A new operation by Italian police, mainly in the greater Genoa and Florence areas, took place on Thursday.
29 raids, with so many other calls to apologize for disasters, violent acts, causing damage to vaccination centers and participating in a secret, illegal organization.
Via the Internet, and more specifically using Telegram, the defendants exchanged videos on “how to sabotage and wreak havoc on vaccination centers without being discovered.”
In fact, they tried to keep their identities secret, but to participate in the various chats only with special codes. This is the second operation against vaccinators in less than forty-eight hours. The Turin prosecutor’s office on Tuesday ordered another 18 raids and three arrests, always on charges of involvement in violent organizations. “We will go to the demonstrations and drop bombs, it’s enough with the dictatorship,” the vaccinators wrote on the Internet.
Pressure for new restrictions on the unvaccinated
The goals of the health and prosecutorial authorities are twofold: to avoid new episodes and to limit the increase of cases as much as possible. Almost all the center-right governors of the Italian north want new restrictions to be imposed on those citizens who have not been vaccinated.
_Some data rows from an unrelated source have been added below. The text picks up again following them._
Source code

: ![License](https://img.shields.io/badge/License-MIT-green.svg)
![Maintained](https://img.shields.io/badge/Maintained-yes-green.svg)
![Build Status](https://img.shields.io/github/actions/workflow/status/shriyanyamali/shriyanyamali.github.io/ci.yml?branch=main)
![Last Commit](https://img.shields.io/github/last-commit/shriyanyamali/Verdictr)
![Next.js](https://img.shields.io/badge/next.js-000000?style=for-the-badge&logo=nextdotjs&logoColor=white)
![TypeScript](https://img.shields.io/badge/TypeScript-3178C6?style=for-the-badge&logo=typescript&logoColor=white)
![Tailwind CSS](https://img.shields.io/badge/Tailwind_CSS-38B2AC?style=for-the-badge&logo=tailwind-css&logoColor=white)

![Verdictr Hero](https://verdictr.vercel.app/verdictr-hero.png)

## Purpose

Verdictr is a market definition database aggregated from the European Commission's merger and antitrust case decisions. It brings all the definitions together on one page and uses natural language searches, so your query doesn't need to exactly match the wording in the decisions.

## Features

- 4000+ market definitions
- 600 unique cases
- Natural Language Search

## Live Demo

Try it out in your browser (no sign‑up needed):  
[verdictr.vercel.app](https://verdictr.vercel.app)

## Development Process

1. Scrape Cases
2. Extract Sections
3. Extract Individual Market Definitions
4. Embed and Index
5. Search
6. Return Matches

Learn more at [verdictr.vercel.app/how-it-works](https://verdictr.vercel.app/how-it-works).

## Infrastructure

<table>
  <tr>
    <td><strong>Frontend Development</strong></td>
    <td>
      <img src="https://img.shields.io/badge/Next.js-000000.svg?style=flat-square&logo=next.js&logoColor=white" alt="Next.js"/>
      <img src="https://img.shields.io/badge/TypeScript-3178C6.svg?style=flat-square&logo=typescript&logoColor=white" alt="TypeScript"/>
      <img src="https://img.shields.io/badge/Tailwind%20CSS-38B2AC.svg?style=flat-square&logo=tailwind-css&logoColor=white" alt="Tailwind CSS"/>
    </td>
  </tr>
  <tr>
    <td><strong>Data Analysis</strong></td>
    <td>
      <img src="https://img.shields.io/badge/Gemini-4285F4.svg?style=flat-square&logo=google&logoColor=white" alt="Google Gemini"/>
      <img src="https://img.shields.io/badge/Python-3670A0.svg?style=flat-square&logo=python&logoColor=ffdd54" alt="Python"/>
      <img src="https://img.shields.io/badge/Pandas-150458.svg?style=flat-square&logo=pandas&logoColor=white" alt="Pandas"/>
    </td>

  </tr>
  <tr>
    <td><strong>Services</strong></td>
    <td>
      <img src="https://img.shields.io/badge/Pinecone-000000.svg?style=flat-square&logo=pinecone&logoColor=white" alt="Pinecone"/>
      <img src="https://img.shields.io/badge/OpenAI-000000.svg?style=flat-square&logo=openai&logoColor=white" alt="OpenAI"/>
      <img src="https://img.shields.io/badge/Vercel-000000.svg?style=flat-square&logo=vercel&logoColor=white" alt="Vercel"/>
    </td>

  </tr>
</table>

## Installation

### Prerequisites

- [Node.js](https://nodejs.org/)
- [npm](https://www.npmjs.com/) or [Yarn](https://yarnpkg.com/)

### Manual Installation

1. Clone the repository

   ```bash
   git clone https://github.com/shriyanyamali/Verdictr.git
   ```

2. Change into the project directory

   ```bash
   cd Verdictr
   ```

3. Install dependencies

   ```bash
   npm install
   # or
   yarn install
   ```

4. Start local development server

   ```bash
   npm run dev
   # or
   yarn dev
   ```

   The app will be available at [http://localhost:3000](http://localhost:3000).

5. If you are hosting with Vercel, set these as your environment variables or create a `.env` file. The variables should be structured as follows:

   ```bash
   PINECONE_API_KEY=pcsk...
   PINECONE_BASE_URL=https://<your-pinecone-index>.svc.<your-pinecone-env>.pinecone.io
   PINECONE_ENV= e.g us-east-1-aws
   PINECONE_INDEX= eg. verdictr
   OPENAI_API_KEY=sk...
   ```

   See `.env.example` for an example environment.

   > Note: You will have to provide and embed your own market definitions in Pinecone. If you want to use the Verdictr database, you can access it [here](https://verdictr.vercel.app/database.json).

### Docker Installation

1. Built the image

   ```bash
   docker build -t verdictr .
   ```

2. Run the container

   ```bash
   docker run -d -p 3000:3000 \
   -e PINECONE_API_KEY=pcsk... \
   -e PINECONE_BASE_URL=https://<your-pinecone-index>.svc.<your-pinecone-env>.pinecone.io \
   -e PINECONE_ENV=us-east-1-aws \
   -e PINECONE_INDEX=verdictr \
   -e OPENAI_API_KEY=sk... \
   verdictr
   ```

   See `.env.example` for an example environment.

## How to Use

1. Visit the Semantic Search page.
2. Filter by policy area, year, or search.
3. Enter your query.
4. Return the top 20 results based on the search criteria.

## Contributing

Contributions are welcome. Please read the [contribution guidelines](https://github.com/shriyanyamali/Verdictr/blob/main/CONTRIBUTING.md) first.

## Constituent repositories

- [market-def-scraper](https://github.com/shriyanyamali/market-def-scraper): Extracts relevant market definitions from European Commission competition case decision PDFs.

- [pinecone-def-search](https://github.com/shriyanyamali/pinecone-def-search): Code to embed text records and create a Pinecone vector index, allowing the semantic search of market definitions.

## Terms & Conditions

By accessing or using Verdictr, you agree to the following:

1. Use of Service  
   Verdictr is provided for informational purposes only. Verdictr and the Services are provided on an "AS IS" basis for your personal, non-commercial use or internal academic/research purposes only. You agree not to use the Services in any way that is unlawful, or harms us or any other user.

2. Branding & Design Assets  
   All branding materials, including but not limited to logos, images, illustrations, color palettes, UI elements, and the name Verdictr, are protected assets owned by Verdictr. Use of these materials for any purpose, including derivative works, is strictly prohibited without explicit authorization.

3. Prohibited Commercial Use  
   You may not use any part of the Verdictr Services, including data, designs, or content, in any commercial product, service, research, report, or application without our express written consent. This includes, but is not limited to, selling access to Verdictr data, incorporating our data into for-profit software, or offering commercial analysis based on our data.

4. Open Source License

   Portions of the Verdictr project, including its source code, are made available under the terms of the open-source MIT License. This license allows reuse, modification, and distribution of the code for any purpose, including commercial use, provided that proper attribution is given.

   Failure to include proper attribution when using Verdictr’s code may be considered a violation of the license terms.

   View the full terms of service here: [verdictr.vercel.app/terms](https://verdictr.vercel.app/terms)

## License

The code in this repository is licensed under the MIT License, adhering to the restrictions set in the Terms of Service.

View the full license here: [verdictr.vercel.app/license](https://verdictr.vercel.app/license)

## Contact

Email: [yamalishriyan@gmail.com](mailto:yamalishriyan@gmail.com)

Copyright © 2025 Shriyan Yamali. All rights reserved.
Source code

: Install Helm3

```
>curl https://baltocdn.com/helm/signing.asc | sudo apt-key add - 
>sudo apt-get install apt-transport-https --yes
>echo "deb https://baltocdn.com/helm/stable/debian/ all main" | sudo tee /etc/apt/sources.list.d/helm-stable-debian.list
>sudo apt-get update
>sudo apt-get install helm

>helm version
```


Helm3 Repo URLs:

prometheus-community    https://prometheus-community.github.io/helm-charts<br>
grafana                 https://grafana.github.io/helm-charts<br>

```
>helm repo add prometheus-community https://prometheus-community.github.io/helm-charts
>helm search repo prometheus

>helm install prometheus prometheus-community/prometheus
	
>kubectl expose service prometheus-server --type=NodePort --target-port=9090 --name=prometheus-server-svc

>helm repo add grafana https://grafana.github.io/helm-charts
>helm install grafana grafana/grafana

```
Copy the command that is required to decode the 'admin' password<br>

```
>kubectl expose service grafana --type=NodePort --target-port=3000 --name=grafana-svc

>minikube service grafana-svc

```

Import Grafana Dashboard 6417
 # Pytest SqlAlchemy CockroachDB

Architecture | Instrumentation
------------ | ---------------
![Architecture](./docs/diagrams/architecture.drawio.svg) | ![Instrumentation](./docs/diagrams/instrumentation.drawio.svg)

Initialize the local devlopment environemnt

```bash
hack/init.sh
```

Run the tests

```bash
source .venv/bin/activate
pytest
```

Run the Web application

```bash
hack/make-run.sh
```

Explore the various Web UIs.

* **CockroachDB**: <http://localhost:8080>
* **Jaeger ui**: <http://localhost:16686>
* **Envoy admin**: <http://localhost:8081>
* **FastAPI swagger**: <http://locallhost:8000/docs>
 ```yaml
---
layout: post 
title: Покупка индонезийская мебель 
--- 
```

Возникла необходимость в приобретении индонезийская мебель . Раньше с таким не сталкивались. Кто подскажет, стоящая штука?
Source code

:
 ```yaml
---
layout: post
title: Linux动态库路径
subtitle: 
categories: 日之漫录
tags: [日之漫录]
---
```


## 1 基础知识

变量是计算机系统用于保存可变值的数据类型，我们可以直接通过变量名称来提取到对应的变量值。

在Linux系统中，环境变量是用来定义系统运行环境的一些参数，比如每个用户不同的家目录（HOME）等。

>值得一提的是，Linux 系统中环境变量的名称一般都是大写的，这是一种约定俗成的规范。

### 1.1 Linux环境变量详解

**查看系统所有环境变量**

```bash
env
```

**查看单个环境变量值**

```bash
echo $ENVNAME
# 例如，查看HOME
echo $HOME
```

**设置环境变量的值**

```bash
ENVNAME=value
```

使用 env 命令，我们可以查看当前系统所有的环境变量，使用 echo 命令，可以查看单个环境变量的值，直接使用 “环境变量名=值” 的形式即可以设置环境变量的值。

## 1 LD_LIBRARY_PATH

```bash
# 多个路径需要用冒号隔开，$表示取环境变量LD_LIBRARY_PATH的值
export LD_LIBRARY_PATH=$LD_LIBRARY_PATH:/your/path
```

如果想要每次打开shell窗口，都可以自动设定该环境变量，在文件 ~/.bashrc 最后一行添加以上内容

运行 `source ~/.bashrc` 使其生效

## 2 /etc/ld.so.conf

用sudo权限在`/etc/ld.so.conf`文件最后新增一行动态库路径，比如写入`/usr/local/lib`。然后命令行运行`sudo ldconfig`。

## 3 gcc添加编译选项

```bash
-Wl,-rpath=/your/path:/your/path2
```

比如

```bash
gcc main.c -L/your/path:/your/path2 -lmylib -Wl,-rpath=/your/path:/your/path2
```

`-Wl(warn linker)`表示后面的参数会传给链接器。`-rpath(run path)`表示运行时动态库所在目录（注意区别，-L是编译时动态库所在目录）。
Traders, meanwhile, fear there could be a sharp drop in buying traffic in the critical weeks before Christmas if even greater security conditions are not in place.
Initially, the government of Mario Draghi was negative and many experts had referred to the possible unconstitutionality of any measures that can only concern certain categories of citizens.
On Thursday, however, Italian Undersecretary of Health Pierpaolo Schiller said that if the regions with the most cases turn yellow and then orange (with new, strict bans) then a selective lockdown for unvaccinated citizens could indeed be implemented. The most direct report, according to commentators, is first of all in the Upper Adygea region on the border with Austria.